Воспитанники прибывали отовсюду. Успевшие освоиться в Париже дети польских евреев, эмигрировавших еще до войны. Юные немцы, которых выслали из Бадена и Пфальца, австрийские малыши, бежавшие после аншлюса. Ребята из Брюсселя и kinderen[1] из Антверпена. Маленькие французы из Алжира, бежавшие в метрополию в 1939-м. Некоторые были интернированы в лагеря Агд, Гюрс и Ривзальт, откуда их контрабандой вывезла Сабина Златин, медсестра, которую выгнали из лионской больницы как еврейку. Родители решились на разлуку с детьми до конца войны, чтобы потом семьи могли восстановиться. Это была их последняя надежда. Никто не тронет их детей. Мадам Златин нашла для них загородный дом с видом на горы Шартрез и Северный Веркор. Летний лагерь. Тихая гавань.

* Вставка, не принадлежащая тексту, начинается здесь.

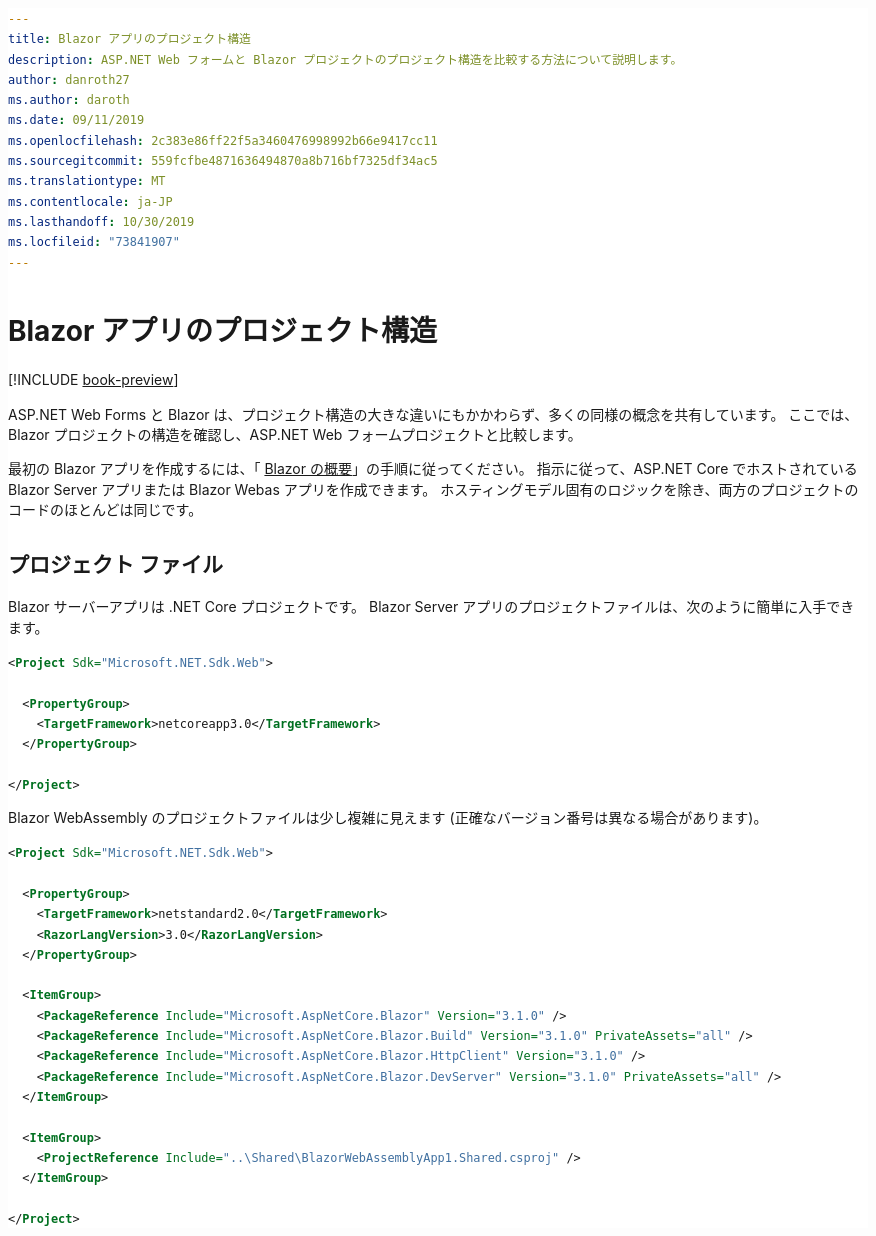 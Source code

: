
 ```yaml
---
title: Blazor アプリのプロジェクト構造
description: ASP.NET Web フォームと Blazor プロジェクトのプロジェクト構造を比較する方法について説明します。
author: danroth27
ms.author: daroth
ms.date: 09/11/2019
ms.openlocfilehash: 2c383e86ff22f5a3460476998992b66e9417cc11
ms.sourcegitcommit: 559fcfbe4871636494870a8b716bf7325df34ac5
ms.translationtype: MT
ms.contentlocale: ja-JP
ms.lasthandoff: 10/30/2019
ms.locfileid: "73841907"
---
```

# <a name="project-structure-for-blazor-apps"></a>Blazor アプリのプロジェクト構造

[!INCLUDE [book-preview](../../../includes/book-preview.md)]

ASP.NET Web Forms と Blazor は、プロジェクト構造の大きな違いにもかかわらず、多くの同様の概念を共有しています。 ここでは、Blazor プロジェクトの構造を確認し、ASP.NET Web フォームプロジェクトと比較します。

最初の Blazor アプリを作成するには、「 [Blazor の概要](/aspnet/core/blazor/get-started)」の手順に従ってください。 指示に従って、ASP.NET Core でホストされている Blazor Server アプリまたは Blazor Webas アプリを作成できます。 ホスティングモデル固有のロジックを除き、両方のプロジェクトのコードのほとんどは同じです。

## <a name="project-file"></a>プロジェクト ファイル

Blazor サーバーアプリは .NET Core プロジェクトです。 Blazor Server アプリのプロジェクトファイルは、次のように簡単に入手できます。

```xml
<Project Sdk="Microsoft.NET.Sdk.Web">

  <PropertyGroup>
    <TargetFramework>netcoreapp3.0</TargetFramework>
  </PropertyGroup>

</Project>
```

Blazor WebAssembly のプロジェクトファイルは少し複雑に見えます (正確なバージョン番号は異なる場合があります)。

```xml
<Project Sdk="Microsoft.NET.Sdk.Web">

  <PropertyGroup>
    <TargetFramework>netstandard2.0</TargetFramework>
    <RazorLangVersion>3.0</RazorLangVersion>
  </PropertyGroup>

  <ItemGroup>
    <PackageReference Include="Microsoft.AspNetCore.Blazor" Version="3.1.0" />
    <PackageReference Include="Microsoft.AspNetCore.Blazor.Build" Version="3.1.0" PrivateAssets="all" />
    <PackageReference Include="Microsoft.AspNetCore.Blazor.HttpClient" Version="3.1.0" />
    <PackageReference Include="Microsoft.AspNetCore.Blazor.DevServer" Version="3.1.0" PrivateAssets="all" />
  </ItemGroup>

  <ItemGroup>
    <ProjectReference Include="..\Shared\BlazorWebAssemblyApp1.Shared.csproj" />
  </ItemGroup>

</Project>
``` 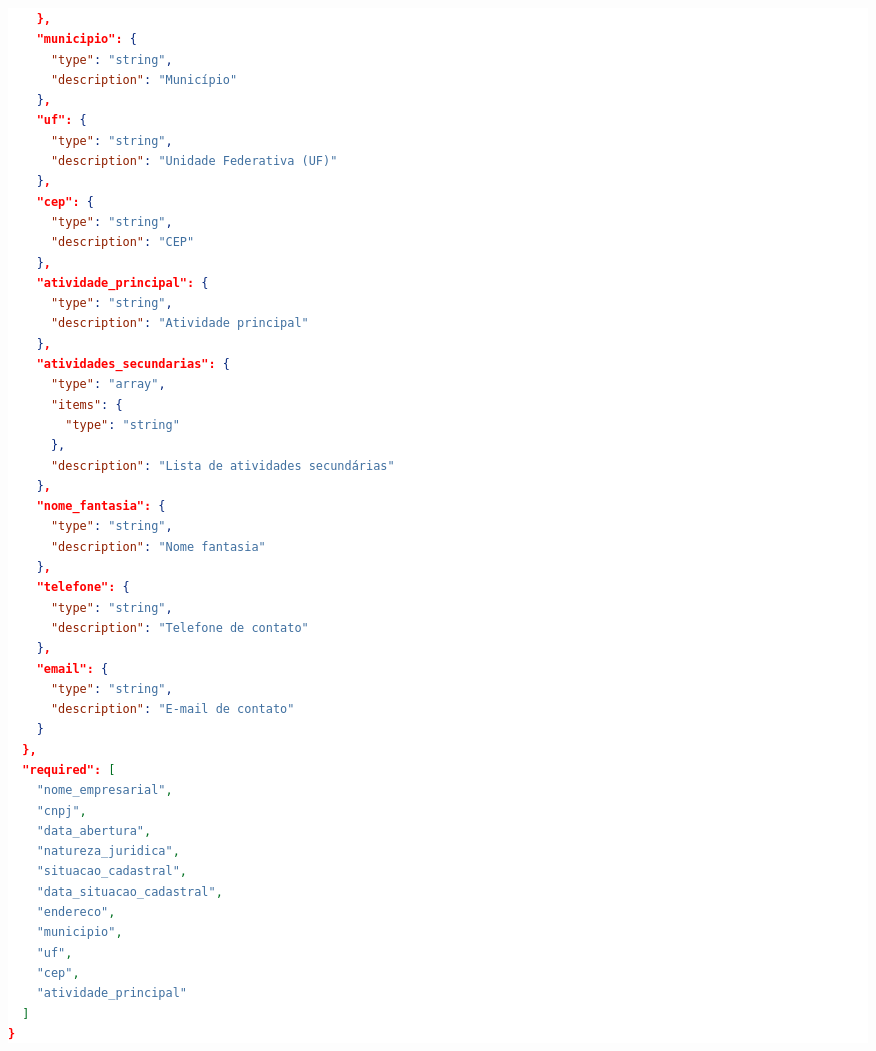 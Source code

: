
 ```json
    },
    "municipio": {
      "type": "string",
      "description": "Município"
    },
    "uf": {
      "type": "string",
      "description": "Unidade Federativa (UF)"
    },
    "cep": {
      "type": "string",
      "description": "CEP"
    },
    "atividade_principal": {
      "type": "string",
      "description": "Atividade principal"
    },
    "atividades_secundarias": {
      "type": "array",
      "items": {
        "type": "string"
      },
      "description": "Lista de atividades secundárias"
    },
    "nome_fantasia": {
      "type": "string",
      "description": "Nome fantasia"
    },
    "telefone": {
      "type": "string",
      "description": "Telefone de contato"
    },
    "email": {
      "type": "string",
      "description": "E-mail de contato"
    }
  },
  "required": [
    "nome_empresarial",
    "cnpj",
    "data_abertura",
    "natureza_juridica",
    "situacao_cadastral",
    "data_situacao_cadastral",
    "endereco",
    "municipio",
    "uf",
    "cep",
    "atividade_principal"
  ]
}
```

Летом 1943 года этот приют, угнездившийся на хуторе близ Изьё, превратился в Дом детей, временное пристанище, основное звено в спасательной цепочке, по которой детей размещали в приемные семьи и переправляли в Швейцарию. Предложил польской медсестре и ее мужу Мирону разместить здесь убежище Пьер-Марсель Вильцер, супрефект Белле, патриот.
– Здесь вы будете в безопасности, – пообещал он.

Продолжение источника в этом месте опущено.